Governor of the Bank of Jamaica Brian Wynter is pressing for cooperation among regional financial regulators on the policing of banking groups whose operations straddle jurisdictions, while reiterating that a bank insolvency law was under consideration here.
The region's central bankers are also working on a plan, whose implementation, Wynter said, is somewhat challenged by differences in the financial architecture and regulatory authority across countries.
"It is also proposed that the plan will address principles underlying preparedness during normal times, systemic risk assessments, crisis identification, how and when to invoke procedures and the adoption of region-wide communication strategies," said Wynter.
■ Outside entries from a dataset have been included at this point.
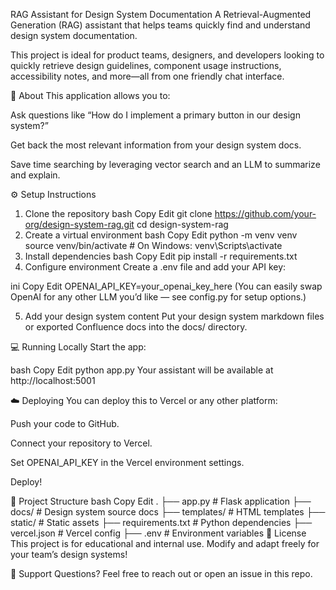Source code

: RAG Assistant for Design System Documentation
A Retrieval-Augmented Generation (RAG) assistant that helps teams quickly find and understand design system documentation.

This project is ideal for product teams, designers, and developers looking to quickly retrieve design guidelines, component usage instructions, accessibility notes, and more—all from one friendly chat interface.

🎯 About
This application allows you to:

Ask questions like “How do I implement a primary button in our design system?”

Get back the most relevant information from your design system docs.

Save time searching by leveraging vector search and an LLM to summarize and explain.

⚙️ Setup Instructions
1. Clone the repository
bash
Copy
Edit
git clone https://github.com/your-org/design-system-rag.git
cd design-system-rag
2. Create a virtual environment
bash
Copy
Edit
python -m venv venv
source venv/bin/activate  # On Windows: venv\Scripts\activate
3. Install dependencies
bash
Copy
Edit
pip install -r requirements.txt
4. Configure environment
Create a .env file and add your API key:

ini
Copy
Edit
OPENAI_API_KEY=your_openai_key_here
(You can easily swap OpenAI for any other LLM you’d like — see config.py for setup options.)

5. Add your design system content
Put your design system markdown files or exported Confluence docs into the docs/ directory.

💻 Running Locally
Start the app:

bash
Copy
Edit
python app.py
Your assistant will be available at http://localhost:5001

☁️ Deploying
You can deploy this to Vercel or any other platform:

Push your code to GitHub.

Connect your repository to Vercel.

Set OPENAI_API_KEY in the Vercel environment settings.

Deploy!

📂 Project Structure
bash
Copy
Edit
.
├── app.py             # Flask application
├── docs/              # Design system source docs
├── templates/         # HTML templates
├── static/            # Static assets
├── requirements.txt   # Python dependencies
├── vercel.json        # Vercel config
├── .env               # Environment variables
📜 License
This project is for educational and internal use. Modify and adapt freely for your team’s design systems!

💬 Support
Questions? Feel free to reach out or open an issue in this repo.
His appeal made last week at the three-day Regional Technical Assistance Conference on Bank Insolvency in the Caribbean is similar to one by Trinidad's central bank chief Ewart Williams who, in early March, warned that a c regulatory framework is needed to monitor cross-border companies if another CLICO/CL Financial collapse is to averted and to guard against what he called 'regulatory arbitrage' by big companies trying to beat the system.
Monitoring system failure
Ewart said at a financial workshop in Port of Spain that the financial conglomerate's collapse was due in part to a failure of proper monitoring systems in several Caricom countries, which he described as rudimentary in some cases and non-existent in others.
Inside Jamaica, new laws are pending that would allow Bank of Jamaica to regulate a broader swathe of financial corporations and where applicable, monitor their parent operations, taking the central bank's remit beyond 'deposit-taking' institutions.
Current law delineates its function to oversight of deposit-takers — banks, merchant banks and soon, credit unions — while the Financial Services Commission oversees the pensions, insurance and securities sectors, including the stock market.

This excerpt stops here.